Is every $G_\delta$ set the set of continuity points of some function $f$? [duplicate]

Solution 1:

1. Let $X$ be a metric space, and let $f: X \rightarrow \mathbb{R}$ be any function. For any $\epsilon > 0$, let us say that a point $x \in X$ has property $C(f,\epsilon)$ if there exists $\delta > 0$ such that $d(x,x'), d(x,x'') < \delta \implies |f(x')-f(x'')| < \epsilon$. If $x \in X$ has property $C(f,\epsilon)$, then so does every point in a sufficiently small $\delta$-ball about $x$, so the locus of all points satisfying property $C(f,\epsilon)$ is an open subset. Moreover, $f$ is continuous at $x$ iff $x$ has property $C(f,\frac{1}{n})$ for all $n \in \mathbb{Z}^+$. This shows that the locus of continuity of f -- i.e., the set of $x$ in $X$ such that $f$ is continuous at $x$ -- is a countable intersection of open sets, or in the lingo of this subject, a $G_{\delta}$-set.

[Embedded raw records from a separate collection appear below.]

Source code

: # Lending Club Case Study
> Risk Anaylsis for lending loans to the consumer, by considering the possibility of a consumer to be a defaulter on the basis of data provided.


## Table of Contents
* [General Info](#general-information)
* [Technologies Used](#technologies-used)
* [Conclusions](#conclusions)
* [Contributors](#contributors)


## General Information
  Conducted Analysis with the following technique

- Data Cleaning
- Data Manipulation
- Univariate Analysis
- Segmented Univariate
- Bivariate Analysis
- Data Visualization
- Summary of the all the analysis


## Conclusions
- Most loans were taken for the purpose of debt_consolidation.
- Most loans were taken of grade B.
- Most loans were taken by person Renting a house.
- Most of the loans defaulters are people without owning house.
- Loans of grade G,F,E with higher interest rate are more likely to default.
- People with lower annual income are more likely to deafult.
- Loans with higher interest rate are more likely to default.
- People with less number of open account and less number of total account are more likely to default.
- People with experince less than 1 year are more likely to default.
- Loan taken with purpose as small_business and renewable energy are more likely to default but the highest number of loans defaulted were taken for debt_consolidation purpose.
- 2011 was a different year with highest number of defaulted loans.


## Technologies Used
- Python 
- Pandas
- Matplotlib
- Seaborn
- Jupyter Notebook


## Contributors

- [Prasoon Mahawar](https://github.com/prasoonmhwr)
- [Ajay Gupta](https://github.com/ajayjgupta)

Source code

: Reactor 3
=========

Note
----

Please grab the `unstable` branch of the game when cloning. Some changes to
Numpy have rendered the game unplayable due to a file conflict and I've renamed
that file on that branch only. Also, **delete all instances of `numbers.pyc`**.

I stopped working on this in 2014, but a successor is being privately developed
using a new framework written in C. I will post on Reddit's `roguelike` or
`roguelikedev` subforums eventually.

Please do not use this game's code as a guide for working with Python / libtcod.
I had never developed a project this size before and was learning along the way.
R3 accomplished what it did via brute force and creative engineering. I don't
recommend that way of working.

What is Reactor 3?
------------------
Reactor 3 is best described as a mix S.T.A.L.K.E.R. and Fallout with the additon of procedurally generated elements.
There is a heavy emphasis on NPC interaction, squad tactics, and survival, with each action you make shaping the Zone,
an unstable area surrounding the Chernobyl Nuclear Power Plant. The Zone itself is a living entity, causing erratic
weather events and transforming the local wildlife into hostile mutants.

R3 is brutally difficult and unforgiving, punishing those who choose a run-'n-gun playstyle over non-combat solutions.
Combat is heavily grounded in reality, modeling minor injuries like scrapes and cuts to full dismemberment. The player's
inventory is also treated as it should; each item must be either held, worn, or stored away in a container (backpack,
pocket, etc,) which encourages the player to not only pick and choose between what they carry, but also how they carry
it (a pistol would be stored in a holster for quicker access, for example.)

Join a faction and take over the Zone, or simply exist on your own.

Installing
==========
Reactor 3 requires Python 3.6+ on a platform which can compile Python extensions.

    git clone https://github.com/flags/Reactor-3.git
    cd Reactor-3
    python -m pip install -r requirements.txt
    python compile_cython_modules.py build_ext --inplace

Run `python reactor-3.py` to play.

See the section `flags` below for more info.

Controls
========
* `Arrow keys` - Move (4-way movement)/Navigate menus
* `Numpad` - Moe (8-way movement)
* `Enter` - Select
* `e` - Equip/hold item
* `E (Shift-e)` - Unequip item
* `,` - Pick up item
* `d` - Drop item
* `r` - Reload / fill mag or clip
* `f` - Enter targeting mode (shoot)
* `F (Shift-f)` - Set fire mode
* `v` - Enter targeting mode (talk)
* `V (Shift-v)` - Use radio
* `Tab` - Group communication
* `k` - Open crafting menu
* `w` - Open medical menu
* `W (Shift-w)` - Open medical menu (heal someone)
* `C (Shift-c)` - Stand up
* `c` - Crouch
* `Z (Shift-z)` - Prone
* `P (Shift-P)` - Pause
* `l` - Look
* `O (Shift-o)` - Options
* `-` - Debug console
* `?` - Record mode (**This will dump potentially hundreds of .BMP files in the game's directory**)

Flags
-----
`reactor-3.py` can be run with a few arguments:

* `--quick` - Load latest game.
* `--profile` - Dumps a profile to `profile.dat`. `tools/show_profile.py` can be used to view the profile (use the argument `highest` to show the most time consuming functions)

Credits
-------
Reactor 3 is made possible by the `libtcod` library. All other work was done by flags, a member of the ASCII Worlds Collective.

2. If $x \in X$ is an isolated point -- i.e., if $\{x\}$ is open in $X$; or equivalently, if for some $\delta > 0$ the $\delta$-ball around $x$ consists only of $x$ itself -- then every function $f: X \rightarrow \mathbb{R}$ is continuous at $x$. This places a further restriction on the locus of continuity: it must contain the subset of all isolated points. For instance, if $X$ is discrete then the locus of continuity of any $f: X \rightarrow \mathbb{R}$ is all of $X$, so certainly not every $G_{\delta}$-set is a locus of continuity!

3. Conversely, let $Y \subset X$ be a $G_{\delta}$-set which contains all isolated points of $X$. Then $Y$ is a locus of continuity: there exists a function $f: X \rightarrow \mathbb{R}$ which is continuous at $x$ iff $x \in Y$. A short, elegant proof of this is given in this 1999 note of S.S. Kim.

Note that since $\mathbb{R}$ has no isolated points, here the result of 3) reads that every $G_{\delta}$-subset of $\mathbb{R}$ is a locus of continuity. But one might as well record the general case -- it's no more trouble...

Solution 2:

At Pete L. Clark's suggestion, I'm making a comment of mine into an answer.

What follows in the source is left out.